— TASK GOAL —
Copy each line from the data that has the word "nuclear" in it.

Top of AVAILABLE DATA

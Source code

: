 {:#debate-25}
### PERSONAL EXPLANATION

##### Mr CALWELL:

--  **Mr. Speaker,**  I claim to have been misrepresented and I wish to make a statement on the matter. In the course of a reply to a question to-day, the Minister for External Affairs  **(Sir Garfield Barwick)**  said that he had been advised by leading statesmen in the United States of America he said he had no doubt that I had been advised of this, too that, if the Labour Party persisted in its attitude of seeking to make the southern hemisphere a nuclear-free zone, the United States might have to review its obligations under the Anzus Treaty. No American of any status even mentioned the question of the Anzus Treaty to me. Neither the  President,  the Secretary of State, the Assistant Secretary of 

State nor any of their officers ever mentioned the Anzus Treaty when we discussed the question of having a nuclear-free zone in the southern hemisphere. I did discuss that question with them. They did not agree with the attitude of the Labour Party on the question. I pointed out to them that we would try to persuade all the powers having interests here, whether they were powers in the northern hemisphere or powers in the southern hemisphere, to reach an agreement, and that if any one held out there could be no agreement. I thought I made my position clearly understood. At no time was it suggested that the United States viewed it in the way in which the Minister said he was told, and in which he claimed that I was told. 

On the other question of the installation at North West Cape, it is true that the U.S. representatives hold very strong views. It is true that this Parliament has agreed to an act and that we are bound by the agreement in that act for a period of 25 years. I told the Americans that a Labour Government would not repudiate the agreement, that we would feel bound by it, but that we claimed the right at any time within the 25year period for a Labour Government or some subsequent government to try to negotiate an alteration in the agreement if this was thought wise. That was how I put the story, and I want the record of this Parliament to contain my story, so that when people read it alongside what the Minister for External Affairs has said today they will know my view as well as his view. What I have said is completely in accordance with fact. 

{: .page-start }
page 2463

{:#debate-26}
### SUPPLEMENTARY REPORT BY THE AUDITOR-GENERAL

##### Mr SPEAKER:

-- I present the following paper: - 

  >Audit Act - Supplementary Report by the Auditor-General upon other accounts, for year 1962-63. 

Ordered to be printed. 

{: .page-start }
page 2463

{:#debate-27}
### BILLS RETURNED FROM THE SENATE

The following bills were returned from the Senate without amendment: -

Bottom of AVAILABLE DATA

— REPLY TO THE TASK —
--  **Mr. Speaker,**  I claim to have been misrepresented and I wish to make a statement on the matter. In the course of a reply to a question to-day, the Minister for External Affairs  **(Sir Garfield Barwick)**  said that he had been advised by leading statesmen in the United States of America he said he had no doubt that I had been advised of this, too that, if the Labour Party persisted in its attitude of seeking to make the southern hemisphere a nuclear-free zone, the United States might have to review its obligations under the Anzus Treaty. No American of any status even mentioned the question of the Anzus Treaty to me. Neither the  President,  the Secretary of State, the Assistant Secretary of 
State nor any of their officers ever mentioned the Anzus Treaty when we discussed the question of having a nuclear-free zone in the southern hemisphere. I did discuss that question with them. They did not agree with the attitude of the Labour Party on the question. I pointed out to them that we would try to persuade all the powers having interests here, whether they were powers in the northern hemisphere or powers in the southern hemisphere, to reach an agreement, and that if any one held out there could be no agreement. I thought I made my position clearly understood. At no time was it suggested that the United States viewed it in the way in which the Minister said he was told, and in which he claimed that I was told. 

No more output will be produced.